WORK ORDER = In the entries below, find the line with "Fergason, R. L., Hunter, M." and the line with "## Assignment 3: Materials and Methods"; give again those lines and every line between them, exactly.

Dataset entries
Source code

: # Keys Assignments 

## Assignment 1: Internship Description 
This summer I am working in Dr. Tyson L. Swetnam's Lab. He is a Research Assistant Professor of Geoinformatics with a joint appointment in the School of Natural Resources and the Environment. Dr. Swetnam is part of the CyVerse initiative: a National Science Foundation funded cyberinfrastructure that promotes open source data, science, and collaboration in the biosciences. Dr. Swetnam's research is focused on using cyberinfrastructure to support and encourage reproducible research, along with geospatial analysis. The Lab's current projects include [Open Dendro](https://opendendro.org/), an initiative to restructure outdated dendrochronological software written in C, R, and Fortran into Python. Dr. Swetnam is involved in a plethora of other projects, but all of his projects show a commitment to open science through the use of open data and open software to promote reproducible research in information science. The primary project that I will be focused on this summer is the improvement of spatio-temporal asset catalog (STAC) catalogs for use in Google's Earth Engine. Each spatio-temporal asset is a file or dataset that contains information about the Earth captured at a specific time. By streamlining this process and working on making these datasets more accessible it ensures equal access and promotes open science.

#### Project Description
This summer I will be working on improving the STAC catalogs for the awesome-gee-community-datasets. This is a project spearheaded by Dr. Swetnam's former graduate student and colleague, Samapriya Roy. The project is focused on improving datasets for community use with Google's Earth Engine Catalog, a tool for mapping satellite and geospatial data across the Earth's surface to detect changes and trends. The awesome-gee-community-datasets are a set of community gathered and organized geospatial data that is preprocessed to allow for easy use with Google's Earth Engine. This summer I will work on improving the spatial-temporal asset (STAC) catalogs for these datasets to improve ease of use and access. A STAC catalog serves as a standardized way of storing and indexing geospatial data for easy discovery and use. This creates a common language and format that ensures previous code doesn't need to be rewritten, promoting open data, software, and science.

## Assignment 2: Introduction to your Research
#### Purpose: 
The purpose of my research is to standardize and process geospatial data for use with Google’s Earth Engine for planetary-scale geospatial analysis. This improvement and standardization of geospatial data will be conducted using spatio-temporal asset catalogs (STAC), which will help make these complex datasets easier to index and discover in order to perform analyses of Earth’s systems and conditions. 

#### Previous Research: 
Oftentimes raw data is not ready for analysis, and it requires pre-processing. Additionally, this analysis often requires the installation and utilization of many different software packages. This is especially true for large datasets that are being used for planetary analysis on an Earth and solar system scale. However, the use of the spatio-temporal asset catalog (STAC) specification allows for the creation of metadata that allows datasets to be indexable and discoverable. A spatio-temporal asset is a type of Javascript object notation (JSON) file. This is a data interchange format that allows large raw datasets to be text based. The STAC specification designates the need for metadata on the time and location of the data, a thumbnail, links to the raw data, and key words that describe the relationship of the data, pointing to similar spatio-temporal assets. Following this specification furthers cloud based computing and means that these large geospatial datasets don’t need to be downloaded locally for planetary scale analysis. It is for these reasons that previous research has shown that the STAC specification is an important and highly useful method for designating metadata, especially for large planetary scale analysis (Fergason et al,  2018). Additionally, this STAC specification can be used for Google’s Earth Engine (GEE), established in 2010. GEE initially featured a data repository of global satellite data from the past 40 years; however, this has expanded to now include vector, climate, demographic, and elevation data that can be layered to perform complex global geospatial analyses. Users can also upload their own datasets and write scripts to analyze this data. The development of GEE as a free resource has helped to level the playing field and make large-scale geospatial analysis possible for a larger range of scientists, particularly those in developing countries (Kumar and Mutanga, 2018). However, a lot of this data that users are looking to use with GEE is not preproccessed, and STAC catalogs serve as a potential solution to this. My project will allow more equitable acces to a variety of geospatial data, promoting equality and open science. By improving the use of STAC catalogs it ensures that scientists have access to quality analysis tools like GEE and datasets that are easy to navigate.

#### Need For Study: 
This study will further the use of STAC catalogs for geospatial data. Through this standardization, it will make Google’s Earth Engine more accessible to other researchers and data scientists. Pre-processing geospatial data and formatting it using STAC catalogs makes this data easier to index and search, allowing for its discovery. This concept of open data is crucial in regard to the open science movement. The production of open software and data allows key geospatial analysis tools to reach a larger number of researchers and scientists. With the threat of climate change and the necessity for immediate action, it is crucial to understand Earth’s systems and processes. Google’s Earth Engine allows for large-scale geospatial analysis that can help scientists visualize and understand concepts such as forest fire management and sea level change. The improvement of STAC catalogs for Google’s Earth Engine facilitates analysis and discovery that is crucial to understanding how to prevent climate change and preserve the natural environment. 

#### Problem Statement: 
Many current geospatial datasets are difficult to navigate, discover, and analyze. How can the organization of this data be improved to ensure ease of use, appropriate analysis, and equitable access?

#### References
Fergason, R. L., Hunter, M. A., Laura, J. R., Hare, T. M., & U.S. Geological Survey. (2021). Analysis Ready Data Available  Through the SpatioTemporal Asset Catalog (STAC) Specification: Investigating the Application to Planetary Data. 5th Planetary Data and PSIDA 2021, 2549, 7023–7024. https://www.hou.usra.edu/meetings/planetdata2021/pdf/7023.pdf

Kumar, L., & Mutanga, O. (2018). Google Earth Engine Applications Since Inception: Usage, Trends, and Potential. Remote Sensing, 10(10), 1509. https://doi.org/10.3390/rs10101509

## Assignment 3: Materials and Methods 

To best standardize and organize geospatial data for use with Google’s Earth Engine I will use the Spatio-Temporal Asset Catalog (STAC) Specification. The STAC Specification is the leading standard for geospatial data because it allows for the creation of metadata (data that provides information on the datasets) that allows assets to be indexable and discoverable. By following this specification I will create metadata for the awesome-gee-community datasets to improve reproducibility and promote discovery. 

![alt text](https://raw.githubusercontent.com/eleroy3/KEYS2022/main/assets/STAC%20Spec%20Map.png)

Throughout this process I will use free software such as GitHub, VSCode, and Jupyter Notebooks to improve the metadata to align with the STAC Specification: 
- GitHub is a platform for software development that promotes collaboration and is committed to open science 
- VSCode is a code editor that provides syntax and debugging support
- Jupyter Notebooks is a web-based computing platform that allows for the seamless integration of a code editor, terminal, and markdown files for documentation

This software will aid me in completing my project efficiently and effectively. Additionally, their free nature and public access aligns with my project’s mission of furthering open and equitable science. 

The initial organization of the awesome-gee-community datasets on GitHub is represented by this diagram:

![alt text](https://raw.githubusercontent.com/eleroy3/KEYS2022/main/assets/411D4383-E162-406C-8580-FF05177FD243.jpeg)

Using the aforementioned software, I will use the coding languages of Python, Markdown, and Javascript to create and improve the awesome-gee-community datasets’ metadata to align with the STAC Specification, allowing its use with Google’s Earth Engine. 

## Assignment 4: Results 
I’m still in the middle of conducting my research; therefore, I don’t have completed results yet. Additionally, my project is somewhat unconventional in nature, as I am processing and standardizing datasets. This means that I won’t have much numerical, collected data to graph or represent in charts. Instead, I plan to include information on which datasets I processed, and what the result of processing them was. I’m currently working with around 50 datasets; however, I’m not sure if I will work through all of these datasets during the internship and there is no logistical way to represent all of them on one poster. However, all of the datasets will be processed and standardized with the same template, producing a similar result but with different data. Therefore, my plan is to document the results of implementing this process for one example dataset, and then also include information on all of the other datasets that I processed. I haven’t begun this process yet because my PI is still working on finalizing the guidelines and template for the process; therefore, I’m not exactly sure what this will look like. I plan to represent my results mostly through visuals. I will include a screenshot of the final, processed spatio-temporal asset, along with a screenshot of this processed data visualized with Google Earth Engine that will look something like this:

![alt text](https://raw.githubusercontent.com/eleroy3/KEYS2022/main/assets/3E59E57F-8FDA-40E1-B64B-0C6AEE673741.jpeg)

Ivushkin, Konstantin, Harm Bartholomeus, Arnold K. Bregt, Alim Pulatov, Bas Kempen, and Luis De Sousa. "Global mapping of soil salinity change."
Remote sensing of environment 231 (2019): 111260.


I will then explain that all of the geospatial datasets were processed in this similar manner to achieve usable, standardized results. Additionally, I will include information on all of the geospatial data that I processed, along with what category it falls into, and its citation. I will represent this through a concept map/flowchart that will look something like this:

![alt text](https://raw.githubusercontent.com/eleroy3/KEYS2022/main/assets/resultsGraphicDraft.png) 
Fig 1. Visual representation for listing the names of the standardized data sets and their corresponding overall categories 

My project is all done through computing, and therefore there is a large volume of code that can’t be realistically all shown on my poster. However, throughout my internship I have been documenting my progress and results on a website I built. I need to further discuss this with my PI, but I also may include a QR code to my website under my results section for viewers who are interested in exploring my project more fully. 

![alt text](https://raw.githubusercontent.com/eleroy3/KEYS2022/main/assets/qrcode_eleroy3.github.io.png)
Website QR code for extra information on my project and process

OUTPUT FOR THIS EXERCISE =
Fergason, R. L., Hunter, M. A., Laura, J. R., Hare, T. M., & U.S. Geological Survey. (2021). Analysis Ready Data Available  Through the SpatioTemporal Asset Catalog (STAC) Specification: Investigating the Application to Planetary Data. 5th Planetary Data and PSIDA 2021, 2549, 7023–7024. https://www.hou.usra.edu/meetings/planetdata2021/pdf/7023.pdf

Kumar, L., & Mutanga, O. (2018). Google Earth Engine Applications Since Inception: Usage, Trends, and Potential. Remote Sensing, 10(10), 1509. https://doi.org/10.3390/rs10101509

## Assignment 3: Materials and Methods 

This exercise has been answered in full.